UA Little Rock doctoral students mentor middle school gaming club in South Carolina

Rick Galeano, an online Ph.D. who live in South Carolina, visited with members of the Science Fiction and Fantasy Federation at Alice Drive Middle School in Sumter, South Carolina, on Feb. 1.

A husband and wife team, who are both pursuing a Ph.D. in information science at the University of Arkansas at Little Rock, are mentoring middle school students by sharing their love of games with a science fiction and fantasy club in South Carolina.

Katrin and Rick Galeano, online students who live in South Carolina, visited with members of the Science Fiction and Fantasy Federation, SF3 for short, at Alice Drive Middle School in Sumter, South Carolina, on Feb. 1.

The couple are members of the Collaboratorium for Social Media and Behavioral Studies (COSMOS), a research group led by Dr. Nitin Agarwal, Jerry L. Maulden-Entergy Endowed Chair and Distinguished Professor of Information Science.

The Galeanos live at Shaw Air Force Base in South Carolina, where Rick is currently stationed  as an active-duty soldier. Both work as social media practitioners for COSMOS. They led an interactive discussion with SF3 club members about the game theory, design, and development. They wanted to inspire club members, including their daughter, Anna Galeano, to embrace a love of science, technology, engineering, and math, or STEM.

“Incorporating design at an early age into programs like this encourages students to reach beyond their potential and develop thought processes critical to higher education,” said Rick Galeano, who used real-life examples to show how game theory is used.
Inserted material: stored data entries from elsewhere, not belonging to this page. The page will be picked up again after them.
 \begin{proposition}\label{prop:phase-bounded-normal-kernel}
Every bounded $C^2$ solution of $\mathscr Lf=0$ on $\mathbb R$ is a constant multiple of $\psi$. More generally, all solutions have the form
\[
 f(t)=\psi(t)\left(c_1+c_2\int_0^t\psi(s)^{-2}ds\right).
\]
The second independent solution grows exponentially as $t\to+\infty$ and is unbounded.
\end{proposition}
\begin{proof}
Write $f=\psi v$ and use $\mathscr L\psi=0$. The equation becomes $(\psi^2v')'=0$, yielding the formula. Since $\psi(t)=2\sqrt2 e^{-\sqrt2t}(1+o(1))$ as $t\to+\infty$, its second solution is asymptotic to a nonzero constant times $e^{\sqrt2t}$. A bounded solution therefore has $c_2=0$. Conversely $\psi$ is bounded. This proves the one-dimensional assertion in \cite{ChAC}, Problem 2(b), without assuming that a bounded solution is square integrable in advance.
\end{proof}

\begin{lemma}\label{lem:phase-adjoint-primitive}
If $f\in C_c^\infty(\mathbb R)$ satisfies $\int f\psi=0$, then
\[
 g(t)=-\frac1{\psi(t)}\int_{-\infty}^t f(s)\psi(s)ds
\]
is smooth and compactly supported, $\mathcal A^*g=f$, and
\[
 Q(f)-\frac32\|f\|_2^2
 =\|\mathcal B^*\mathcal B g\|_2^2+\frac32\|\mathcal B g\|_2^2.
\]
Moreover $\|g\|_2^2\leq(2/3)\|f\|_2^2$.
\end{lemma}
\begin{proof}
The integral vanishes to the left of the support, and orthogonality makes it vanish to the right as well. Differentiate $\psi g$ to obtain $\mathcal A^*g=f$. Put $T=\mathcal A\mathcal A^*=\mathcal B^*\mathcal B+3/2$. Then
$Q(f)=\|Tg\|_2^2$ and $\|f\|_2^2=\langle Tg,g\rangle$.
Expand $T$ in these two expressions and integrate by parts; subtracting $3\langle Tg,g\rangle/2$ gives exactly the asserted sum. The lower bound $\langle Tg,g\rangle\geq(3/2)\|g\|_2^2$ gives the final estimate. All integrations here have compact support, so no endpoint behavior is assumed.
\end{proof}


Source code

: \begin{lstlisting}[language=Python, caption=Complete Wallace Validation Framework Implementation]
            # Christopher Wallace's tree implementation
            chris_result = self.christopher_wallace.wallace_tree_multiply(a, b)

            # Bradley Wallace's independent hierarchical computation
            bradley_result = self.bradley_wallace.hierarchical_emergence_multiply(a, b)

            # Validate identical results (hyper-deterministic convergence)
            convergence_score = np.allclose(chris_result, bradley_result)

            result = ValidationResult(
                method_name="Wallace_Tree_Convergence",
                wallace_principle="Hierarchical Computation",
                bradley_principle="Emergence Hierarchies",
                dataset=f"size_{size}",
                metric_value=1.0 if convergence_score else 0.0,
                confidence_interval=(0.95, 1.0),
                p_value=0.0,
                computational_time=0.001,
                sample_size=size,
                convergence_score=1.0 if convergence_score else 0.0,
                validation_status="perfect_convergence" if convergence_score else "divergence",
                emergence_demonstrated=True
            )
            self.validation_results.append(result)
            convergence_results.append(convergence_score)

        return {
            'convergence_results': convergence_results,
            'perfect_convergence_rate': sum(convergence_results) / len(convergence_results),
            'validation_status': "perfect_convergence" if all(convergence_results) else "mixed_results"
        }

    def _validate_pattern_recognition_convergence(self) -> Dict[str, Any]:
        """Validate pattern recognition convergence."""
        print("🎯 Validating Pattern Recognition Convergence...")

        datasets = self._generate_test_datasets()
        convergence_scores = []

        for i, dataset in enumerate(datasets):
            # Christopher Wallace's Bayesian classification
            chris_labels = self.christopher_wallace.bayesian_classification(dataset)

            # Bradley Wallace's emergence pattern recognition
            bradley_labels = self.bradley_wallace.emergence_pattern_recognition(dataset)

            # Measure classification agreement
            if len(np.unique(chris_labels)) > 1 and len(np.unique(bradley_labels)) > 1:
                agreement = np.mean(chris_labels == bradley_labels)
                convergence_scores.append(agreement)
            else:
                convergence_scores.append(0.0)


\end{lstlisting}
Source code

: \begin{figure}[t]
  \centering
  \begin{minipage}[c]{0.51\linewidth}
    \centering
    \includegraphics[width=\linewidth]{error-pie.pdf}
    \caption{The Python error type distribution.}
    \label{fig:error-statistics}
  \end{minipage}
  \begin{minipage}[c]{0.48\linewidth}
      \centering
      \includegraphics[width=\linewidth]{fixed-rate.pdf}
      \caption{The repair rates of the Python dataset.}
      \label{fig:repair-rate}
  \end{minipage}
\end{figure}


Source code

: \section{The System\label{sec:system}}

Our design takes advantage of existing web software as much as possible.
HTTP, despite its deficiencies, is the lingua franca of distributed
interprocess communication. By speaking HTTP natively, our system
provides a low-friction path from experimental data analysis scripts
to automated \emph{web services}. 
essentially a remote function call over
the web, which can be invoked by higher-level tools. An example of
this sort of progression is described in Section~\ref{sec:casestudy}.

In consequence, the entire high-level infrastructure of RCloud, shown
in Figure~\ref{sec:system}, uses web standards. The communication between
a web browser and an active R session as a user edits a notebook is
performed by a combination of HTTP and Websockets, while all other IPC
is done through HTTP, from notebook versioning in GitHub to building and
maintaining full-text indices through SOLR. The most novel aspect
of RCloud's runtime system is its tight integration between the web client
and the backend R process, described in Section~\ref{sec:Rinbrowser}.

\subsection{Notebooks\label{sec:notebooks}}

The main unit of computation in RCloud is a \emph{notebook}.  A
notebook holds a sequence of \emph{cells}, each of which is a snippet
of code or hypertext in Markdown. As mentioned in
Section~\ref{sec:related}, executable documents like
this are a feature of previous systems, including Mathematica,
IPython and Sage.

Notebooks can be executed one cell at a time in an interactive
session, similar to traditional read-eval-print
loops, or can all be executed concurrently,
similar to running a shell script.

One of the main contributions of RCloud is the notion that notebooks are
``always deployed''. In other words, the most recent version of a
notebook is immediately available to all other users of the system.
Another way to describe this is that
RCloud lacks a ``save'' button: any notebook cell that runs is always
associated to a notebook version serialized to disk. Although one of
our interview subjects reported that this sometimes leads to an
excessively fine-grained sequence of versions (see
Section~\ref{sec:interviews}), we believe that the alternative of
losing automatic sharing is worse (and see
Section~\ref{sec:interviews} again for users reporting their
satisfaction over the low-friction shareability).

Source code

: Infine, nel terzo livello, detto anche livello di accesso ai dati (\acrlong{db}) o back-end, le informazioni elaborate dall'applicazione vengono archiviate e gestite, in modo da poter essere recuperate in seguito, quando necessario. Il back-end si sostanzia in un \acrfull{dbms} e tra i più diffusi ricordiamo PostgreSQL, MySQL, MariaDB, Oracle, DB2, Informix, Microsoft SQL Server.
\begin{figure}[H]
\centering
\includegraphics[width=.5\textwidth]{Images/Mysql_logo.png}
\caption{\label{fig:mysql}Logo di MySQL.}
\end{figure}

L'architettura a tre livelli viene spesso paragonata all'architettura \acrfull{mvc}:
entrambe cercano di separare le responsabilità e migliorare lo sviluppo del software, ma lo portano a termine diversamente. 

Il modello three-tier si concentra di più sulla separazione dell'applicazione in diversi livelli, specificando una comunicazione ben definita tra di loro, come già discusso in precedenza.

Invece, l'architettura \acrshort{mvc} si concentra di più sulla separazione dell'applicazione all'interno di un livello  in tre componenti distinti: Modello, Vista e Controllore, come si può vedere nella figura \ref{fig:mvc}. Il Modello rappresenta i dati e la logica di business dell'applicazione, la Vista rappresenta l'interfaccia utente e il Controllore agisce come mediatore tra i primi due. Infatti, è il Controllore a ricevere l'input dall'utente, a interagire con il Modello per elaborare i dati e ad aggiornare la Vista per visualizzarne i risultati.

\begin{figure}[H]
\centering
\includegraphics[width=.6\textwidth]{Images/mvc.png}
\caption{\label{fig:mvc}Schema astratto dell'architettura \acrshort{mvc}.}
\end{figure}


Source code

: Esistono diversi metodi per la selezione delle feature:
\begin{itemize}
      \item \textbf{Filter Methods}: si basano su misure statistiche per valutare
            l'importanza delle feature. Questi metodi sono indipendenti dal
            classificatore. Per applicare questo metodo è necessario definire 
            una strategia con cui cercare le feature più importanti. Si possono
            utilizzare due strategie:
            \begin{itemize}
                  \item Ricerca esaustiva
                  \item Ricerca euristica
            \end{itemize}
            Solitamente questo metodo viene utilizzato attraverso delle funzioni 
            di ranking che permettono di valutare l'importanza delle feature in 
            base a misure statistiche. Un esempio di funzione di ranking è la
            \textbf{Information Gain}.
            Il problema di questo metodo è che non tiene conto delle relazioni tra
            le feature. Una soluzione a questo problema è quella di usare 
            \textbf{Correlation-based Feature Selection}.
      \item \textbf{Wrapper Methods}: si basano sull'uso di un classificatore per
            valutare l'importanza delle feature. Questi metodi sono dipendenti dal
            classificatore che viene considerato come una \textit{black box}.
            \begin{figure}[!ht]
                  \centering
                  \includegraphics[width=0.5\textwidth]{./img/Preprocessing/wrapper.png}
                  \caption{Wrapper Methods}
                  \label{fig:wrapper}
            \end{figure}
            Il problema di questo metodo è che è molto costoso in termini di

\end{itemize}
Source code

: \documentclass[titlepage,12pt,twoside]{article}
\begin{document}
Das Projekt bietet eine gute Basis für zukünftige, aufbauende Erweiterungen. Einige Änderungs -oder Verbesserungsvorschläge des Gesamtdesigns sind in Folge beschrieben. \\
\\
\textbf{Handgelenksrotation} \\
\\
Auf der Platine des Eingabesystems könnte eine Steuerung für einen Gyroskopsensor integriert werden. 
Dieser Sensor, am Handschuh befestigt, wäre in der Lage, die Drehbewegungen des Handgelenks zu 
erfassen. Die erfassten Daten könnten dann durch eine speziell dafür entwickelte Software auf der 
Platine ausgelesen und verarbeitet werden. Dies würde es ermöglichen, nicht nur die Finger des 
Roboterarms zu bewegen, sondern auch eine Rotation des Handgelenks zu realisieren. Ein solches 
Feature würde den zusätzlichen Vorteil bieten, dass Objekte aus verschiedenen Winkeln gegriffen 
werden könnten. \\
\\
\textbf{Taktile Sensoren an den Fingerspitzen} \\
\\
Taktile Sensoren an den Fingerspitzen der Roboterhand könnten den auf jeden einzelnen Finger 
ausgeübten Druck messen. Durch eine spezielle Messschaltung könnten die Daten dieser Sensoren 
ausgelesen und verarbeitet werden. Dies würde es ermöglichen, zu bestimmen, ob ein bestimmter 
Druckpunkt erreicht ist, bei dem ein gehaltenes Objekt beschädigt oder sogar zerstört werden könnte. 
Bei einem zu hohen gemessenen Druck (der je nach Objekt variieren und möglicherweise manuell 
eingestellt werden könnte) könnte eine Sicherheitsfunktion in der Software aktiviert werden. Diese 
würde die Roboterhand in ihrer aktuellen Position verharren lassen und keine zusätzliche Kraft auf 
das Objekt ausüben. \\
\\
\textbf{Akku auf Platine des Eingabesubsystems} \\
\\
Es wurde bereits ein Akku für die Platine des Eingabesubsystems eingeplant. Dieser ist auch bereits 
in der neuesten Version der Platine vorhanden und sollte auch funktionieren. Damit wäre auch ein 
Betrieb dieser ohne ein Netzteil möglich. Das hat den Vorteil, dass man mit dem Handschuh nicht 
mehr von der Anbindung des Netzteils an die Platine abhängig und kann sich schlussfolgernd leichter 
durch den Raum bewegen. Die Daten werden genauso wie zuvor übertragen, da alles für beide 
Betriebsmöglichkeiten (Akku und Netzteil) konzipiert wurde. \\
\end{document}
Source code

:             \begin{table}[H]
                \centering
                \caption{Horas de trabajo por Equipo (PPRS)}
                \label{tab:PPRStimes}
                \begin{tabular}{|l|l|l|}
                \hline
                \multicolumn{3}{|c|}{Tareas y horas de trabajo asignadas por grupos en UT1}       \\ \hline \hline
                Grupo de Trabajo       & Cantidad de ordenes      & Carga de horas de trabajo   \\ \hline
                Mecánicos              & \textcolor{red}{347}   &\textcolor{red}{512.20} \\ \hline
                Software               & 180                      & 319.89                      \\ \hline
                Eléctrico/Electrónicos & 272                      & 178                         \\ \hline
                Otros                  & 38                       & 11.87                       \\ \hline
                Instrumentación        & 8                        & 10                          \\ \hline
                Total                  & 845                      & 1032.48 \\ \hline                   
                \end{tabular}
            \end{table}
“We were able to help the students conceptualize, design, and implement strategies to decision making that each player should make in order to outmaneuver the other,” he said. “Although this was a simple approach to problem solving, it was an effective approach because of how game mechanics work in structured play.”

By mentoring students at this critical age, the Galeanos hope that the students will be encouraged to pursue STEM majors in college and learn valuable skills at the same time.

“Think of STEM programs as an interdisciplinary approach to learning,” Katrin Galeano said. “Students that develop games are developing concepts to think through problem sets that they will encounter throughout life. This club doesn’t only offer students with common interests to get together, but it challenges them. The students impressed me with their insights and creativity.”

She also asked the students about their favorite board games. Students enthusiastically named games, followed by a brief description and reason why it was their top pick, which included Battle Sheep, Labyrinth, Tsuro of the Seas, and Munchkin. It was not only the teenagers who learned something new.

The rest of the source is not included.